IO500 - The Lists

The Lists

We publish multiple lists for each BoF at SC and ISC as well as maintaining the current most up-to-date lists. We intend to not modify a list after the release date but in exceptional circumstances. However, we allow to improve and clarify list metadata upon the request of the submitters. We publish a Historic List of all submissions received and multiple filtered lists from the historic list. We maintain a Full List which is the subset of submissions which were valid according to the set of list-specific rules in place at the time of the list’s publication.

Our primary lists are Ranked Lists which show only opted-in submissions from the Full List and only the best submission per storage system. We have two ranked lists: the IO500 List for submissions which ran on any number of client nodes and the 10 Node Challenge list for only those submissions which ran on exactly ten client nodes.

In summary, each BoF has the following lists:

Historic List: ranking of all submissions ever received
Full List: subset of the Historic list of submissions that satisfy the existing IO500 submission guidelines
Research List: ranking of the research system submissions. This is a subset of the Full List of submissions, showing only one highest-scoring result per storage system. This list also contains all valid IO500 submissions prior to the creation of the Research List.
Production List: ranking of production system submissions. This is a subset of the Full List of submissions, showing only one highest-scoring result per storage system. Submitters who want a submission that is currently on the Research List to be on the Production List should contact the IO500 Steering Committee.
10 Client-node Research List: ranking of the research system submissions that used exactly ten client nodes. This is a subset of the Full List of submissions, showing only one highest-scoring result per storage system. This list also contains all valid IO500 10 client node submissions prior to the creation of the Research List.
10 Client-node Production List: ranking of the research system submissions that used exactly ten client nodes. This is a subset of the Full List of submissions, showing only one highest-scoring result per storage system. Submitters who want a submission that is currently on the 10 client node Research List to be on the 10 client node Production List should contact the IO500 Steering Committee.
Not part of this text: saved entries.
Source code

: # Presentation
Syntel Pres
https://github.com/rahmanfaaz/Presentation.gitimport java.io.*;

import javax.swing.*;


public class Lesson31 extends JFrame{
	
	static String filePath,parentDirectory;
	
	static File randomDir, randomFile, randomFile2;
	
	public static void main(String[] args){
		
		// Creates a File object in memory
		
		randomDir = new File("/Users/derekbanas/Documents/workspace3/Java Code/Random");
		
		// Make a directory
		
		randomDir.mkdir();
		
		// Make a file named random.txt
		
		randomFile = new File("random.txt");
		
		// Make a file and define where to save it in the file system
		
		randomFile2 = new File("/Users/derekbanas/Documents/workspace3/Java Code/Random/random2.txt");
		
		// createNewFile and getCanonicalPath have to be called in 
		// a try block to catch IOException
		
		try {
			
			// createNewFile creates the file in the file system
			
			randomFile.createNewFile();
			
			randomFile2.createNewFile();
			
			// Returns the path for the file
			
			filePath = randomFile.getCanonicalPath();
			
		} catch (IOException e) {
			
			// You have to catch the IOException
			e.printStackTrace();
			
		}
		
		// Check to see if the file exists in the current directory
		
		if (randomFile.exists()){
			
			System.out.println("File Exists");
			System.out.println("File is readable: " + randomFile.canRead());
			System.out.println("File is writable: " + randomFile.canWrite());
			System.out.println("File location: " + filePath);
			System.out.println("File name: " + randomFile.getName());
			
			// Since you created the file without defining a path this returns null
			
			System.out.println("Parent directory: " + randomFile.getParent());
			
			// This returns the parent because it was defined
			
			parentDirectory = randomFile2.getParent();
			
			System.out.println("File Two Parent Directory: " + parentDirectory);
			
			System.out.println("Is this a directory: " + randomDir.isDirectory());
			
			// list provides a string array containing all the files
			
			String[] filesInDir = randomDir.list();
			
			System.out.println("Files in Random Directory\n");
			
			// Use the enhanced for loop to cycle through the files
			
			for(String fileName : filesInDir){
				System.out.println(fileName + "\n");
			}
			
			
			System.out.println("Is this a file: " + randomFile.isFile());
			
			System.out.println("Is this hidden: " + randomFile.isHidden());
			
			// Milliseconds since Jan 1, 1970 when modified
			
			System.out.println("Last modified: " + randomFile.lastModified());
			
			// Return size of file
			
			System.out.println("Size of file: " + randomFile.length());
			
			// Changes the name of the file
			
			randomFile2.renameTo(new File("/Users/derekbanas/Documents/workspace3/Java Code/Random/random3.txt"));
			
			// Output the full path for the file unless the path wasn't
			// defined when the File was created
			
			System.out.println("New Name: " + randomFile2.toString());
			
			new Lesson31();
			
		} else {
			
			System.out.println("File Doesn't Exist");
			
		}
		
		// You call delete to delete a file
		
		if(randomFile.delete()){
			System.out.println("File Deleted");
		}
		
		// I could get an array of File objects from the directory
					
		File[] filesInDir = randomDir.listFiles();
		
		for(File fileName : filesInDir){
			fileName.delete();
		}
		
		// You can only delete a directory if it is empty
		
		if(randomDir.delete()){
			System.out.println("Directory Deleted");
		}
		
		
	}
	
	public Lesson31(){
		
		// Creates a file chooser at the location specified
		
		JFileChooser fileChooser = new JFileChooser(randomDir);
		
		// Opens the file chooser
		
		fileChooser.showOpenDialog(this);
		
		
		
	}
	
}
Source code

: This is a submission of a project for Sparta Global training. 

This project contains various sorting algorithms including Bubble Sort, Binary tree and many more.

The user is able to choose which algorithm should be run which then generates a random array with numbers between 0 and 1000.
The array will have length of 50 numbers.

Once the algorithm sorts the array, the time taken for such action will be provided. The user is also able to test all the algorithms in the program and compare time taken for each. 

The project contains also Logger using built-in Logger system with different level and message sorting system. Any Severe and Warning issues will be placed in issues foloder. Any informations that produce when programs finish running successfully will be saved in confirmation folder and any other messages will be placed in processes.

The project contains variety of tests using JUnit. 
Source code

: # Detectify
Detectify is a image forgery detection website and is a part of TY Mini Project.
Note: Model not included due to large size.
Please note that the Ranked Lists only show the best submission for each storage systems, so if a storage system has multiple submissions only the one with the highest overall score is shown in the Ranked Lists. All submissions will appear in the Full and Historical lists.

Awards

There are 12 awards. We will have one each for overall score, metadata only, and bandwidth only for each of the Production and Research lists and their 10-client counterparts.

Production List Overview

To be eligible for the Production List, a submission must meet the definition of a “Production System”. The spirit of the Production System definition below is to ensure entries on the Production List are systems that are used by scientists, quants, security teams, data scientists over an extended period of time. Often this means the cluster has a batch scheduler and queues up incoming Production Application execution requests. It also further means that the duration of deployment is much longer than a few days, weeks or months…and is typically measured in years.

A “Production System” is an IO500 submission that:

consists of a Compute System and Storage System that on a 'regular', 'frequent', and 'ongoing' basis executes Production Applications that generate Production Data
achieves the highest Reproducibility Score
has no single point of failure in its Storage System

Where the terms mentioned are defined as follows:

Definition 1: Storage System - The set of nodes and storage devices used by Production Applications to store Production Data and against which the IO500 benchmark suite is executed.

Definition 2: Compute System - The set of nodes that execute Production Applications and execute the IO500 benchmark. These nodes may overlap with those utilized by the storage system.

Definition 3: Production Application - An application that is executed on the Compute System during normal operation. This application MUST solve specific scientific or business problems and CANNOT be benchmarks, storage system software, or any other application whose purpose is purely motivated by computer science questions. Note that a build farm would count as a production application since it is using production data (i.e., code).

Definition 4: Production Data - The data stored in the Storage System during normal operation that is read by written by Production Applications. This data MUST have scientific and/or business value and CANNOT be a well-defined pattern (e.g., 0s, 1s, repeated hash) or algorithmically generated (e.g., random, a function without scientific/business value).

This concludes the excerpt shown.